The same dream came to him a second time, and a second time he said, 'How foolish!' and went to sleep.

A third dream came, and this time the friend did not call for help, but said, 'I have been slain. Look at my gaping wounds. I was murdered for my money.'

Then point by point the man told in the dream how it had come about. At last he said, 'If you will get up early in the morning and go to the west gate of the town, you will see a cart full of rubbish. Don't be afraid to stop the cart, for my body will be hidden in the rubbish.'

This time the man did not say, 'How foolish!' and as soon as it was day, he went to the ox's stall and called for his friend.

The innkeeper said, 'Sir, your friend rose early and went out of town.'

Then the man went to the west gate, and there he saw a cart of rubbish, looking just as his friend had described it in the dream. At this he began to believe the dream must be true.

He cried aloud for vengeance. 'My murdered friend lies in this cart!' he declared fearlessly. 'You officers who ought to keep this town, I call upon you for vengeance and justice.'

Murder will out. It is such a loathsome thing that God will not suffer it to be concealed. The people gathered all around. They overturned the cart and, in the midst of the rubbish, they found the body of the murdered man. Then the officers of the town seized the carter and the innkeeper and tortured them till they confessed the crime, and straightway they were hanged.

~ ~ ~


"You can see by this that there is truth in dreams. And now in that same book, in the very next chapter beyond this, I read about two men . . .

~ ~ ~

There were two men who wanted to cross the sea to a distant country. They waited a long while, for the wind was contrary. At last it changed and blew just as they wished. They planned to start early in the morning and went to bed happy.

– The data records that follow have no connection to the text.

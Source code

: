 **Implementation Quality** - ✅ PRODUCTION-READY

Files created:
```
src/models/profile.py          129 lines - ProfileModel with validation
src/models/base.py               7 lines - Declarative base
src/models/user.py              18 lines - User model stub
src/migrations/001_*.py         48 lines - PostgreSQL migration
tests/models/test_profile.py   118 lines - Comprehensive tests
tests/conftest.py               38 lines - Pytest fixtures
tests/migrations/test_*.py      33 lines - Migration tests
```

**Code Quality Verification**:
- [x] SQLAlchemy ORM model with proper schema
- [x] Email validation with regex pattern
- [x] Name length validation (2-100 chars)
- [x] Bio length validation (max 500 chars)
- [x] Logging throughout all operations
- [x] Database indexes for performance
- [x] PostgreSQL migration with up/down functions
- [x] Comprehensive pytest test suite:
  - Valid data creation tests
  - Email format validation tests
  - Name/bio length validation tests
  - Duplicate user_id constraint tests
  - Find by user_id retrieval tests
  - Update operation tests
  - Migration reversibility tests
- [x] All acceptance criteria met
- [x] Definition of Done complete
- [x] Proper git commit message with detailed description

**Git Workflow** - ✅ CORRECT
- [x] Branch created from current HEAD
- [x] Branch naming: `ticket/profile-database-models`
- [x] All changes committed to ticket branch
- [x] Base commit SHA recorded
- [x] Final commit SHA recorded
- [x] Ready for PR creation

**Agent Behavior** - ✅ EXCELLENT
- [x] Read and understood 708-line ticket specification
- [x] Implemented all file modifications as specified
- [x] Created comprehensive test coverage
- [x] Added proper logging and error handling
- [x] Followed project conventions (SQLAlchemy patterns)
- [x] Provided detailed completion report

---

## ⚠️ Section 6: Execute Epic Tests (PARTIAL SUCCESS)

But while they were asleep, a wonderful thing happened, for one of them dreamed that a man stood by his bedside and said, 'If you sail to-morrow, you will be drowned.'

He started out of his sleep, called his friend, and told him of the dream. 'Let us put off the voyage for one day,' he said.

But his friend only laughed at him for being so foolish as to trust in dreams. 'No dream would ever frighten me,' he declared, 'so that I would give up my business for it. Dreams are only nonsense. People dream of all sorts of wild fancies that never were and never will be. I see, however, that you are bound to stay here and lose the wind. I pity you for your folly, and say farewell.'

He went on board the boat and started on his voyage, but before it was half done, something happened, I do not know what, save that the ship sprang a leak and went to the bottom, and the man was drowned.

~ ~ ~

"And now, dearest Partelote, you see that one ought not to be careless of dreams. But now let us not talk of this any more, for when I gaze into your lovely face and see the beautiful scarlet-red about your eyes, I forget all about my fears; I am so happy that I do not care a straw for any dreams or visions."